La seconda delle nuove sfide educative è un impegno che ci tocca ogni giorno e del quale voi siete maestri: l’educazione al digitale. Ci vivete dentro, e non è un male: ci sono opportunità enormi di studio e comunicazione. Non lasciate però che sia l’algoritmo a scrivere la vostra storia! Siate voi gli autori: usate con saggezza la tecnologia, ma non lasciate che la tecnologia usi voi.

Anche l’intelligenza artificiale è una grande novità – una delle rerum novarum, cioè delle cose nuove – del nostro tempo: non basta tuttavia essere “intelligenti” nella realtà virtuale, ma bisogna essere umani con gli altri, coltivando un’intelligenza emotiva, spirituale, sociale, ecologica. Perciò vi dico: educatevi ad umanizzare il digitale, costruendolo come uno spazio di fraternità e di creatività, non una gabbia dove rinchiudervi, non una dipendenza o una fuga. Anziché turisti della rete, siate profeti nel mondo digitale!

A questo riguardo, abbiamo davanti un attualissimo esempio di santità: San Carlo Acutis. Un ragazzo che non si è fatto schiavo della rete, usandola invece con abilità per il bene. San Carlo unì la sua bella fede alla passione per l’informatica, creando un sito sui miracoli eucaristici, e facendo così di Internet uno strumento per evangelizzare. La sua iniziativa ci insegna che il digitale è educativo quando non ci rinchiude in noi stessi, ma ci apre agli altri: quando non ti mette al centro, ma ti concentra su Dio e sugli altri.

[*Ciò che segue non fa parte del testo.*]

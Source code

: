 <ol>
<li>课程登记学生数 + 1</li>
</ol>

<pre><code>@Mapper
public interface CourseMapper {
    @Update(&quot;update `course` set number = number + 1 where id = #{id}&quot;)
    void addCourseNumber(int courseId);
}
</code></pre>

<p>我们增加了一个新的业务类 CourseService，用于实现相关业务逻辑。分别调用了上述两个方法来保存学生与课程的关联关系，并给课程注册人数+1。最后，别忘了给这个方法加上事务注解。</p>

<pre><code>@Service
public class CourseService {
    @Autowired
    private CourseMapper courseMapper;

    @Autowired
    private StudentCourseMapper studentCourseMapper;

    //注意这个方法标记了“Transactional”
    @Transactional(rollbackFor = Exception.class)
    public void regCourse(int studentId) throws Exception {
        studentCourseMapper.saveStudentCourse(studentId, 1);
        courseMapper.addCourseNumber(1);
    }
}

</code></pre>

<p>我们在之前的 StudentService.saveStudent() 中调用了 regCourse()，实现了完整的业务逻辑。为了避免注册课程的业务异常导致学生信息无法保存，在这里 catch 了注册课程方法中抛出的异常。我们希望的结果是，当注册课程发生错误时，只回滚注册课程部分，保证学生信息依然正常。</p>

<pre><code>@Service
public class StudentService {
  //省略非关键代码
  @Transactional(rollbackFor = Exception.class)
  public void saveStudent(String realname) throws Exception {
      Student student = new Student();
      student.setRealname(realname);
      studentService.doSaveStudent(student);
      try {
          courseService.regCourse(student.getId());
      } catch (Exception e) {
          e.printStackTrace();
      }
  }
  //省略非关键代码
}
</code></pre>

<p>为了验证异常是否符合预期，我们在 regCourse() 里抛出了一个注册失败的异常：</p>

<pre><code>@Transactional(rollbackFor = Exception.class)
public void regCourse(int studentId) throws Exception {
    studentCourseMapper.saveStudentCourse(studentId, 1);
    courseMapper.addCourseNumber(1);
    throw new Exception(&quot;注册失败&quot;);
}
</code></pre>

Carissimi, arriviamo infine alla terza nuova grande sfida che oggi vi affido e che sta al cuore del nuovo Patto Educativo Globale: la educazione alla pace. Vedete bene quanto il nostro futuro venga minacciato dalla guerra e dall’odio che dividono i popoli. Questo futuro può essere cambiato? Certamente! Come? Con un’educazione alla pace disarmata e disarmante. Non basta, infatti, far tacere le armi: occorre disarmare i cuori, rinunciando a ogni violenza e volgarità. In tal modo, un’educazione disarmante e disarmata crea uguaglianza e crescita per tutti, riconoscendo l’uguale dignità di ogni ragazzo e ragazza, senza mai dividere i giovani tra pochi privilegiati che hanno accesso a scuole costosissime e tanti che non accesso all’educazione. Con grande fiducia in voi, vi invito a essere operatori di pace anzitutto lì dove vivete, in famiglia, a scuola, nello sport e tra gli amici, andando incontro a chi proviene da un’altra cultura.

Per concludere, carissimi, il vostro sguardo non sia rivolto alle stelle cadenti, cui si affidano desideri fragili. Guardate ancora più verso l’alto, verso Gesù Cristo, «il sole di giustizia» (cfr Lc 1,78), che vi guiderà sempre nei sentieri della vita.